--- START ---

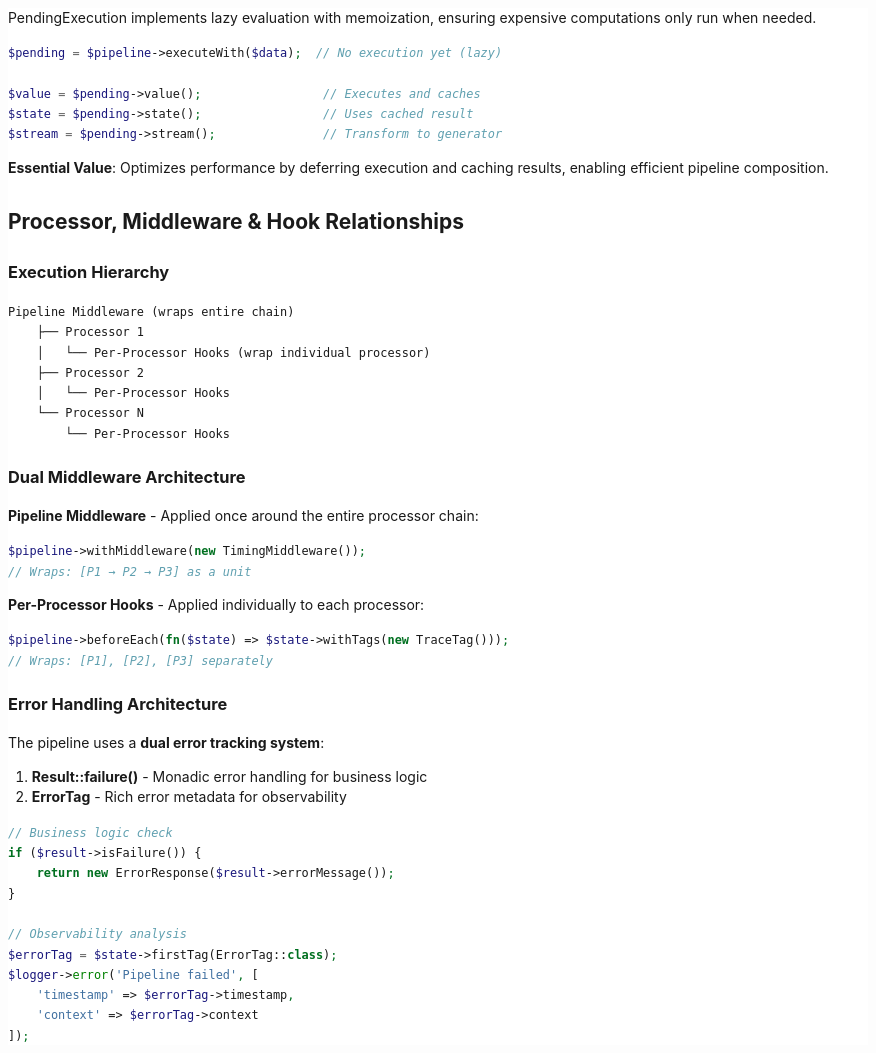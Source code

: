PendingExecution implements lazy evaluation with memoization, ensuring expensive computations only run when needed.

```php
$pending = $pipeline->executeWith($data);  // No execution yet (lazy)

$value = $pending->value();                 // Executes and caches
$state = $pending->state();                 // Uses cached result
$stream = $pending->stream();               // Transform to generator
```

**Essential Value**: Optimizes performance by deferring execution and caching results, enabling efficient pipeline composition.

## Processor, Middleware & Hook Relationships

### Execution Hierarchy

```
Pipeline Middleware (wraps entire chain)
    ├── Processor 1
    │   └── Per-Processor Hooks (wrap individual processor)
    ├── Processor 2
    │   └── Per-Processor Hooks
    └── Processor N
        └── Per-Processor Hooks
```

### Dual Middleware Architecture

**Pipeline Middleware** - Applied once around the entire processor chain:
```php
$pipeline->withMiddleware(new TimingMiddleware());
// Wraps: [P1 → P2 → P3] as a unit
```

**Per-Processor Hooks** - Applied individually to each processor:
```php
$pipeline->beforeEach(fn($state) => $state->withTags(new TraceTag()));
// Wraps: [P1], [P2], [P3] separately
```

### Error Handling Architecture

The pipeline uses a **dual error tracking system**:

1. **Result::failure()** - Monadic error handling for business logic
2. **ErrorTag** - Rich error metadata for observability

```php
// Business logic check
if ($result->isFailure()) {
    return new ErrorResponse($result->errorMessage());
}

// Observability analysis
$errorTag = $state->firstTag(ErrorTag::class);
$logger->error('Pipeline failed', [
    'timestamp' => $errorTag->timestamp,
    'context' => $errorTag->context
]);
```
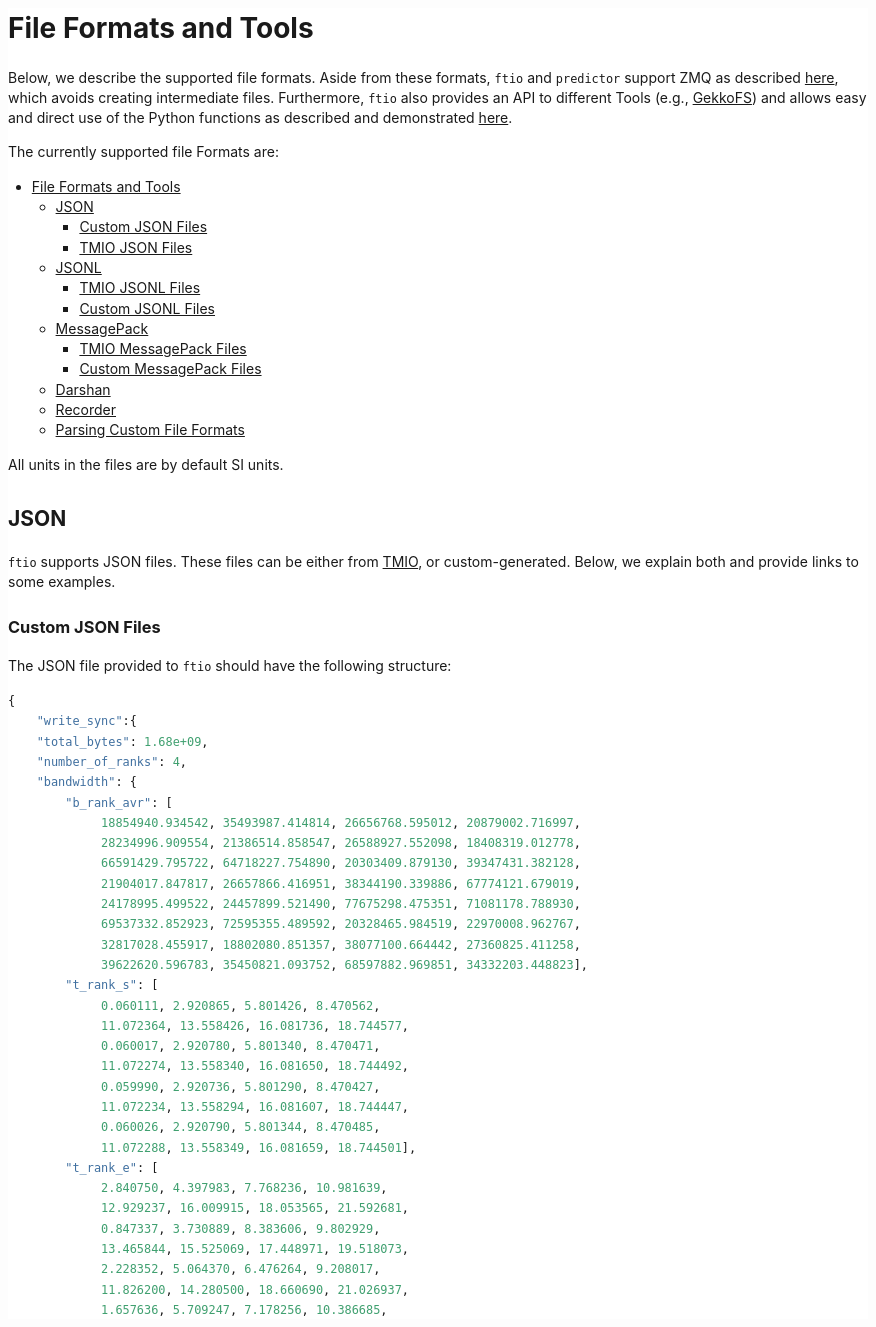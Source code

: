 # File Formats and Tools
Below, we describe the supported file formats. Aside from these formats, `ftio` and `predictor` support ZMQ as described [here](/docs/zmq.md), which avoids creating intermediate files. Furthermore, `ftio` also provides an API to different Tools (e.g., [GekkoFS](/docs/api.md#gekkofs-with-zmq)) and allows easy and direct use of the Python functions as described and demonstrated [here](/docs/api.md#general).

The currently supported file Formats are:
- [File Formats and Tools](#file-formats-and-tools)
	- [JSON](#json)
		- [Custom JSON Files](#custom-json-files)
		- [TMIO JSON Files](#tmio-json-files)
	- [JSONL](#jsonl)
		- [TMIO JSONL Files](#tmio-jsonl-files)
		- [Custom JSONL Files](#custom-jsonl-files)
	- [MessagePack](#messagepack)
		- [TMIO MessagePack Files](#tmio-messagepack-files)
		- [Custom MessagePack Files](#custom-messagepack-files)
	- [Darshan](#darshan)
	- [Recorder](#recorder)
	- [Parsing Custom File Formats](#parsing-custom-file-formats)

All units in the files are by default SI units. 

## JSON
`ftio` supports JSON files. These files can be either from [TMIO](https://github.com/tuda-parallel/TMIO), or custom-generated. Below, we explain both and provide links to some examples. 

### Custom JSON Files
The JSON file provided to `ftio` should have the following structure:

```python
{
	"write_sync":{
	"total_bytes": 1.68e+09,
	"number_of_ranks": 4, 
	"bandwidth": {
		"b_rank_avr": [
			 18854940.934542, 35493987.414814, 26656768.595012, 20879002.716997,
			 28234996.909554, 21386514.858547, 26588927.552098, 18408319.012778,
			 66591429.795722, 64718227.754890, 20303409.879130, 39347431.382128,
			 21904017.847817, 26657866.416951, 38344190.339886, 67774121.679019,
			 24178995.499522, 24457899.521490, 77675298.475351, 71081178.788930,
			 69537332.852923, 72595355.489592, 20328465.984519, 22970008.962767,
			 32817028.455917, 18802080.851357, 38077100.664442, 27360825.411258,
			 39622620.596783, 35450821.093752, 68597882.969851, 34332203.448823],
		"t_rank_s": [
			 0.060111, 2.920865, 5.801426, 8.470562,
			 11.072364, 13.558426, 16.081736, 18.744577,
			 0.060017, 2.920780, 5.801340, 8.470471,
			 11.072274, 13.558340, 16.081650, 18.744492,
			 0.059990, 2.920736, 5.801290, 8.470427,
			 11.072234, 13.558294, 16.081607, 18.744447,
			 0.060026, 2.920790, 5.801344, 8.470485,
			 11.072288, 13.558349, 16.081659, 18.744501],
		"t_rank_e": [
			 2.840750, 4.397983, 7.768236, 10.981639,
			 12.929237, 16.009915, 18.053565, 21.592681,
			 0.847337, 3.730889, 8.383606, 9.802929,
			 13.465844, 15.525069, 17.448971, 19.518073,
			 2.228352, 5.064370, 6.476264, 9.208017,
			 11.826200, 14.280500, 18.660690, 21.026937,
			 1.657636, 5.709247, 7.178256, 10.386685,
```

--- END ---

# [Assignment]
Count every line of the records that holds the string "state". Write only the total.

# [Task response]
3